*REQUIREMENT:* With the line that contains "pairs & Vacuous \\" as the final line, return every line from the start of the data below exactly.

*RECORDED INFORMATION:*
::::::::::

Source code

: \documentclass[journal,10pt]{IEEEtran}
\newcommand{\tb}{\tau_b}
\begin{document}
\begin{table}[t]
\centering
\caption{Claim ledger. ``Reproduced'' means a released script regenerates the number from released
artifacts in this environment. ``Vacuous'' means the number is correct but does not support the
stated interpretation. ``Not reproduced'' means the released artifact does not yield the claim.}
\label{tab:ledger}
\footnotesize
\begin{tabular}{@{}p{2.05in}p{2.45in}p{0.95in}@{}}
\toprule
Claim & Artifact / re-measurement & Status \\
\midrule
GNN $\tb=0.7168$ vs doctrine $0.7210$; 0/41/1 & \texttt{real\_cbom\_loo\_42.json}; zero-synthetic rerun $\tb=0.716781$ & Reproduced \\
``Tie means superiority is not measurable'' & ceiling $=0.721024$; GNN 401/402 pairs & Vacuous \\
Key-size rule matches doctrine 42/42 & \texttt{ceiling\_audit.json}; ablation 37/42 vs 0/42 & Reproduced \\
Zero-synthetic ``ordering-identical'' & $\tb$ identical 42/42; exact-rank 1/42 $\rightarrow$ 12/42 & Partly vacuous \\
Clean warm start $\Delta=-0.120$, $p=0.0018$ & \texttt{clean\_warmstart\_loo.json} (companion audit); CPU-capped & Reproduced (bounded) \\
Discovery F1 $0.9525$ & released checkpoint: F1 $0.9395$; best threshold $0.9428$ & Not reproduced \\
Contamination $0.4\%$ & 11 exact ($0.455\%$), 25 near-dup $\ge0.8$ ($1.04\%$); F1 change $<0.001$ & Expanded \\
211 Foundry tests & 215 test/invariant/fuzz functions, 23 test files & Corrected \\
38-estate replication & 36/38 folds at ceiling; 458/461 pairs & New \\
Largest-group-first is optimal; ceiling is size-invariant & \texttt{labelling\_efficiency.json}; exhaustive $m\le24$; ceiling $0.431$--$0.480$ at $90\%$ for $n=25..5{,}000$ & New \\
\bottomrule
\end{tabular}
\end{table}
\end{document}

::::::::::

*FINISHED TASK:*
Source code

: \documentclass[journal,10pt]{IEEEtran}
\newcommand{\tb}{\tau_b}
\begin{document}
\begin{table}[t]
\centering
\caption{Claim ledger. ``Reproduced'' means a released script regenerates the number from released
artifacts in this environment. ``Vacuous'' means the number is correct but does not support the
stated interpretation. ``Not reproduced'' means the released artifact does not yield the claim.}
\label{tab:ledger}
\footnotesize
\begin{tabular}{@{}p{2.05in}p{2.45in}p{0.95in}@{}}
\toprule
Claim & Artifact / re-measurement & Status \\
\midrule
GNN $\tb=0.7168$ vs doctrine $0.7210$; 0/41/1 & \texttt{real\_cbom\_loo\_42.json}; zero-synthetic rerun $\tb=0.716781$ & Reproduced \\
``Tie means superiority is not measurable'' & ceiling $=0.721024$; GNN 401/402 pairs & Vacuous \\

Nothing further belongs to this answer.